Dosing and sample collection
For in vivo dual-guide CRISPRi screens, 1.5 million cancer cells were resuspended in 100 μl of 1:1 PBS:Matrigel and injected into both flanks of 9-week-old female NSG mice. Sotorasib was solubilized in 10% (vol/vol) DMSO + 90% (vol/vol) of 20% (wt/vol) Captisol (Ligand Pharmaceuticals) in saline. Two days after implantation, daily oral gavage of 100 μl of either sotorasib (100 mg per kg (body weight)) or vehicle was administered for 13 days. Mice were killed, tumors were excised on day 14, and genomic DNA was extracted using a NucleoSpin Blood XL kit (Macherey-Nagel, 740950.50). For in vitro dual-guide CRISPRi screens, 200,000 cells were seeded into each well of a six-well plate, and RPMI with either sotorasib solubilized in DMSO (30 nM) or 0.1% DMSO was administered every 2–3 days for 12 days. Cells were collected on day 12, and genomic DNA was extracted using a NucleoSpin Blood XL kit (Macherey-Nagel, 740950.50).

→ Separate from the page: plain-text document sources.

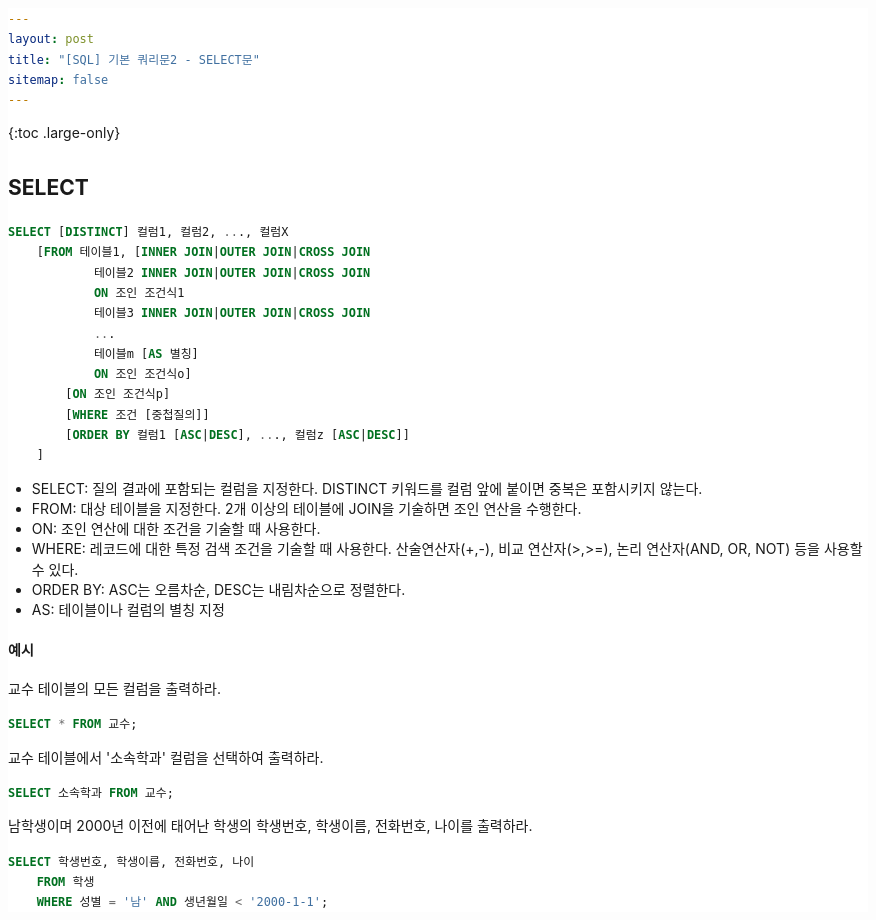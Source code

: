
 ```yaml
---
layout: post
title: "[SQL] 기본 쿼리문2 - SELECT문"
sitemap: false
---
```


{:toc .large-only}

## SELECT

```sql
SELECT [DISTINCT] 컬럼1, 컬럼2, ..., 컬럼X
    [FROM 테이블1, [INNER JOIN|OUTER JOIN|CROSS JOIN
            테이블2 INNER JOIN|OUTER JOIN|CROSS JOIN
            ON 조인 조건식1
            테이블3 INNER JOIN|OUTER JOIN|CROSS JOIN
            ...
            테이블m [AS 별칭]
            ON 조인 조건식o]
        [ON 조인 조건식p]
        [WHERE 조건 [중첩질의]]
        [ORDER BY 컬럼1 [ASC|DESC], ..., 컬럼z [ASC|DESC]]
    ]
```

- SELECT: 질의 결과에 포함되는 컬럼을 지정한다. DISTINCT 키워드를 컬럼 앞에 붙이면 중복은 포함시키지 않는다.
- FROM: 대상 테이블을 지정한다. 2개 이상의 테이블에 JOIN을 기술하면 조인 연산을 수행한다.
- ON: 조인 연산에 대한 조건을 기술할 때 사용한다.
- WHERE: 레코드에 대한 특정 검색 조건을 기술할 때 사용한다. 산술연산자(+,-), 비교 연산자(>,>=), 논리 연산자(AND, OR, NOT) 등을 사용할 수 있다.
- ORDER BY: ASC는 오름차순, DESC는 내림차순으로 정렬한다.
- AS: 테이블이나 컬럼의 별칭 지정

#### 예시

교수 테이블의 모든 컬럼을 출력하라.

```sql
SELECT * FROM 교수;
```

교수 테이블에서 '소속학과' 컬럼을 선택하여 출력하라.

```sql
SELECT 소속학과 FROM 교수;
```

남학생이며 2000년 이전에 태어난 학생의 학생번호, 학생이름, 전화번호, 나이를 출력하라.

```sql
SELECT 학생번호, 학생이름, 전화번호, 나이
    FROM 학생
    WHERE 성별 = '남' AND 생년월일 < '2000-1-1';
```
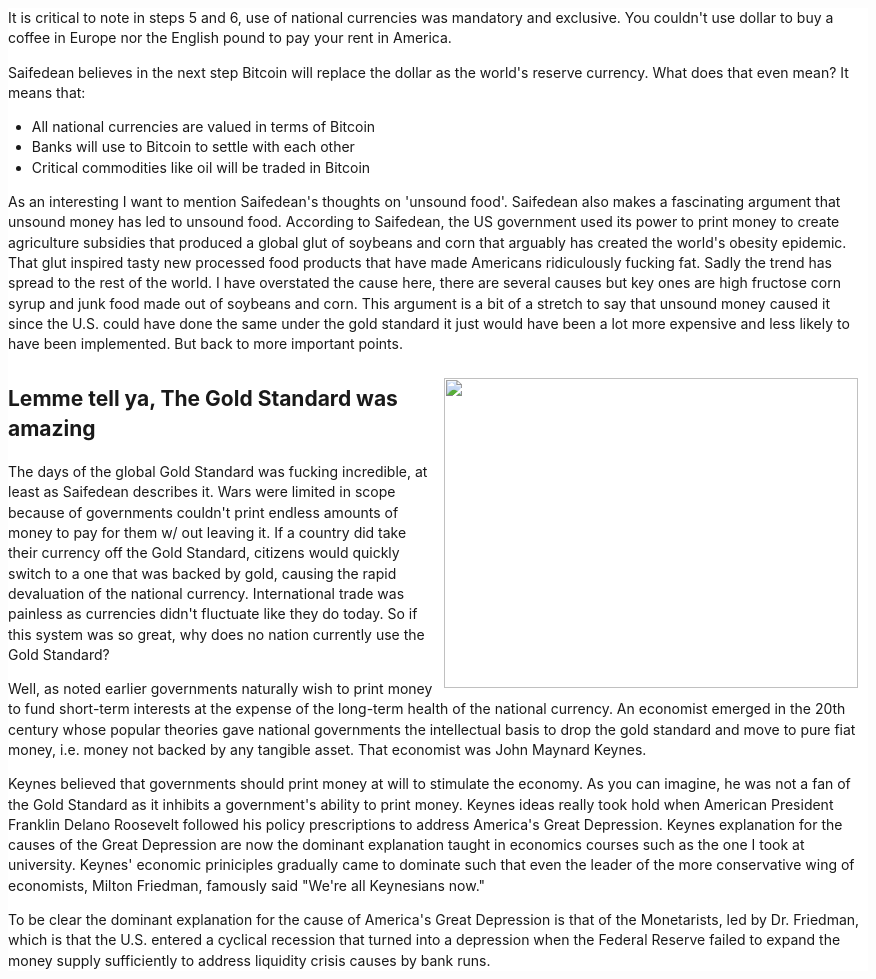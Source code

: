 It is critical to note in steps 5 and 6, use of national currencies was
mandatory and exclusive. You couldn't use dollar to buy a coffee in Europe nor
the English pound to pay your rent in America.

Saifedean believes in the next step Bitcoin will replace the dollar as the world's reserve currency. What does that even mean? It means that:

* All national currencies are valued in terms of Bitcoin
* Banks will use to Bitcoin to settle with each other
* Critical commodities like oil will be traded in Bitcoin

As an interesting I want to mention Saifedean's thoughts on 'unsound food'.
Saifedean also makes a fascinating argument that unsound money has led to
unsound food. According to Saifedean, the US government used its power to print
money to create agriculture subsidies that produced a global glut of soybeans
and corn that arguably has created the world's obesity epidemic. That glut
inspired tasty new processed food products that have made Americans ridiculously
fucking fat. Sadly the trend has spread to the rest of the world. I have
overstated the cause here, there are several causes but key ones are high
fructose corn syrup and junk food made out of soybeans and corn. This argument
is a bit of a stretch to say that unsound money caused it since the U.S. could
have done the same under the gold standard it just would have been a lot more
expensive and less likely to have been implemented. But back to more important points.

<img src='https://fee.org/media/23293/shutterstock_227051371_mini.jpg?anchor=center&mode=crop&width=1920&rnd=131444222820000000' width=414px height=310px style="margin-left: 10px; margin-right: 10px; margin-top: 10px; float: right;"/>

## Lemme tell ya, The Gold Standard was amazing

The days of the global Gold Standard was fucking incredible, at least as
Saifedean describes it. Wars were limited in scope because of governments
couldn't print endless amounts of money to pay for them w/ out leaving it. If a
country did take their currency off the Gold Standard, citizens would quickly
switch to a one that was backed by gold, causing the rapid devaluation of the
national currency. International trade was painless as currencies didn't fluctuate like they do
today. So if this system was so great, why does no nation currently use the Gold Standard?

Well, as noted earlier governments naturally wish to print money to fund short-term interests
at the expense of the long-term health of the national currency. An economist emerged 
in the 20th century whose popular theories gave national governments the intellectual
basis to drop the gold standard and move to pure fiat money, i.e. money not backed by
any tangible asset. That economist was John Maynard Keynes.

Keynes believed that governments should print money at will to stimulate the
economy. As you can imagine, he was not a fan of the Gold Standard as it
inhibits a government's ability to print money. Keynes ideas really took hold when 
American President Franklin Delano Roosevelt followed his policy prescriptions to
address America's Great Depression. Keynes explanation for the causes of the 
Great Depression are now the dominant explanation taught in economics courses such
as the one I took at university. Keynes' economic priniciples gradually came to dominate such
that even the leader of the more conservative wing of economists, Milton Friedman,
famously said "We're all Keynesians now."

To be clear the dominant explanation for the cause of America's Great Depression
is that of the Monetarists, led by Dr. Friedman, which is that the U.S. entered
a cyclical recession that turned into a depression when the Federal Reserve failed to expand the money supply sufficiently to address liquidity crisis causes by bank runs.
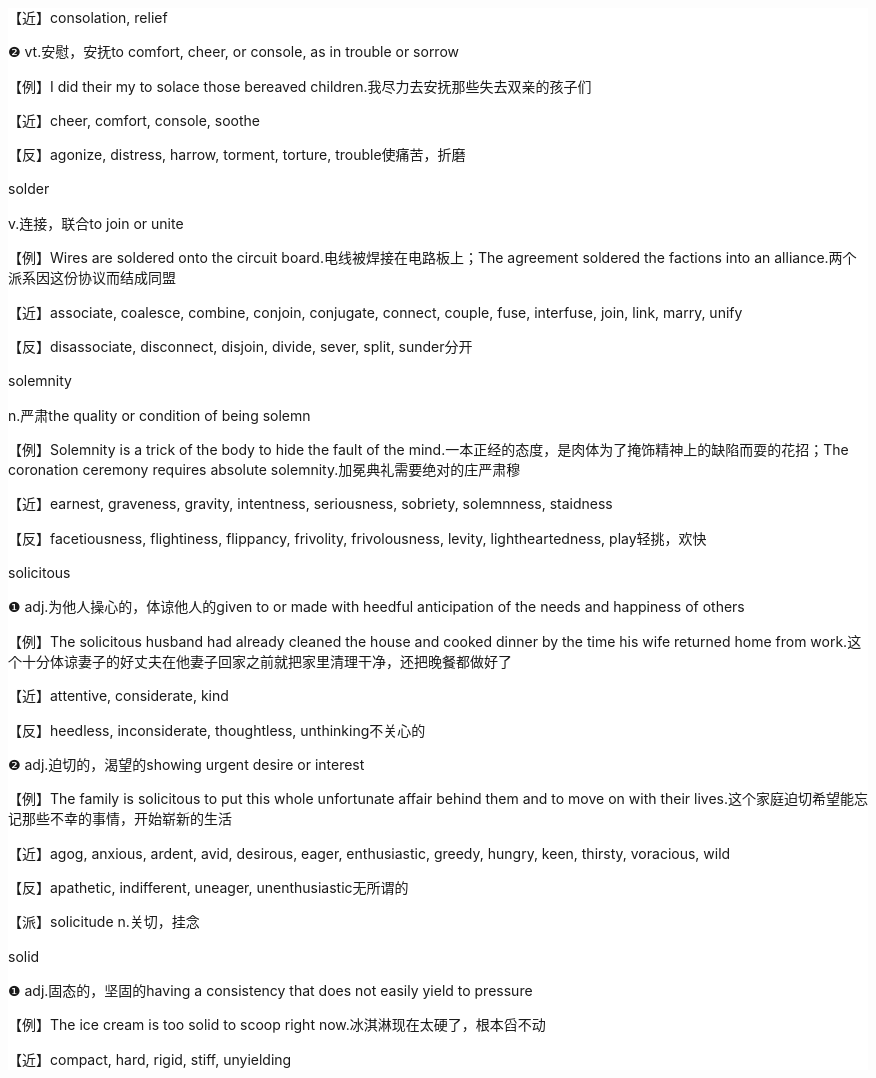 【近】consolation, relief

❷ vt.安慰，安抚to comfort, cheer, or console, as in trouble or sorrow

【例】I did their my to solace those bereaved children.我尽力去安抚那些失去双亲的孩子们

【近】cheer, comfort, console, soothe

【反】agonize, distress, harrow, torment, torture, trouble使痛苦，折磨

solder

v.连接，联合to join or unite

【例】Wires are soldered onto the circuit board.电线被焊接在电路板上；The agreement soldered the factions into an alliance.两个派系因这份协议而结成同盟

【近】associate, coalesce, combine, conjoin, conjugate, connect, couple, fuse, interfuse, join, link, marry, unify

【反】disassociate, disconnect, disjoin, divide, sever, split, sunder分开

solemnity

n.严肃the quality or condition of being solemn

【例】Solemnity is a trick of the body to hide the fault of the mind.一本正经的态度，是肉体为了掩饰精神上的缺陷而耍的花招；The coronation ceremony requires absolute solemnity.加冕典礼需要绝对的庄严肃穆

【近】earnest, graveness, gravity, intentness, seriousness, sobriety, solemnness, staidness

【反】facetiousness, flightiness, flippancy, frivolity, frivolousness, levity, lightheartedness, play轻挑，欢快

solicitous

❶ adj.为他人操心的，体谅他人的given to or made with heedful anticipation of the needs and happiness of others

【例】The solicitous husband had already cleaned the house and cooked dinner by the time his wife returned home from work.这个十分体谅妻子的好丈夫在他妻子回家之前就把家里清理干净，还把晚餐都做好了

【近】attentive, considerate, kind

【反】heedless, inconsiderate, thoughtless, unthinking不关心的

❷ adj.迫切的，渴望的showing urgent desire or interest

【例】The family is solicitous to put this whole unfortunate affair behind them and to move on with their lives.这个家庭迫切希望能忘记那些不幸的事情，开始崭新的生活

【近】agog, anxious, ardent, avid, desirous, eager, enthusiastic, greedy, hungry, keen, thirsty, voracious, wild

【反】apathetic, indifferent, uneager, unenthusiastic无所谓的

【派】solicitude n.关切，挂念

solid

❶ adj.固态的，坚固的having a consistency that does not easily yield to pressure

【例】The ice cream is too solid to scoop right now.冰淇淋现在太硬了，根本舀不动

【近】compact, hard, rigid, stiff, unyielding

gRNA library preparation and sequencing
gRNA libraries were prepared in general accordance with Protocol 2 from the laboratory of J.W. (https://weissman.wi.mit.edu/resources/), and sequencing was performed using an Illumina NovaSeq X (R1: 19, I1:8, R2: 19, I2: 8).
Guide scoring analysis
We fit a binomial (logit) model to compare sgRNA counts under different treatments and genetic backgrounds, weighting by total reads. Resulting z scores were normalized via bestNormalize and aggregated per gene to yield a combined z score. Genes were ranked by this metric, and significance was determined after Benjamini–Hochberg correction. Annotations used known ‘Sensitizing’ or ‘Protective’ classifications from GENEVA predictions.
Gene annotation from GENEVA predictions
Scoring was performed based on the direction of effect observed based on (1) GENEVA data indicating upregulation/downregulation after KRAS-G12C inhibitor treatment from experiments in Figs. 1–4 and (2) the contribution of that gene to the pathway biology (suppressor versus effector) from the literature. Full gene-level annotations can be found within the Supplementary Information.
Statistics and reproducibility
No statistical methods were used to predetermine sample sizes for in vivo experiments, but we used a published similar article to determine study size53. For experimental replicates, all dose–response plate-based assays were run at three or more replicates per data point. For Seahorse assays, each data point consisted of ten replicates. For single-cell experiments, each experiment contained 10,000 or more cells based on feasibility and cost. For flow cytometry assays, a minimum of two wells and thousands of cells per well were collected for each data point, with bootstrapping used to sample without replacement data from both sets of cells. Data distribution was assumed to be normal, but this was not formally tested. No animals were excluded from the analyses. Data exclusion criteria applied only to single-cell GENEVA data where certain cell lines did not yield a sufficient number of cells (<1% of the population). This led to low power for drug responses for those cell lines and therefore were excluded because they were too low to accurately be measured. Data collection and analysis were not performed blind to the conditions of the experiments. Mice were allocated randomly from the same litter age into equivalent groups before implantation and treatment.
Reporting summary
Further information on research design is available in the Nature Portfolio Reporting Summary linked to this article.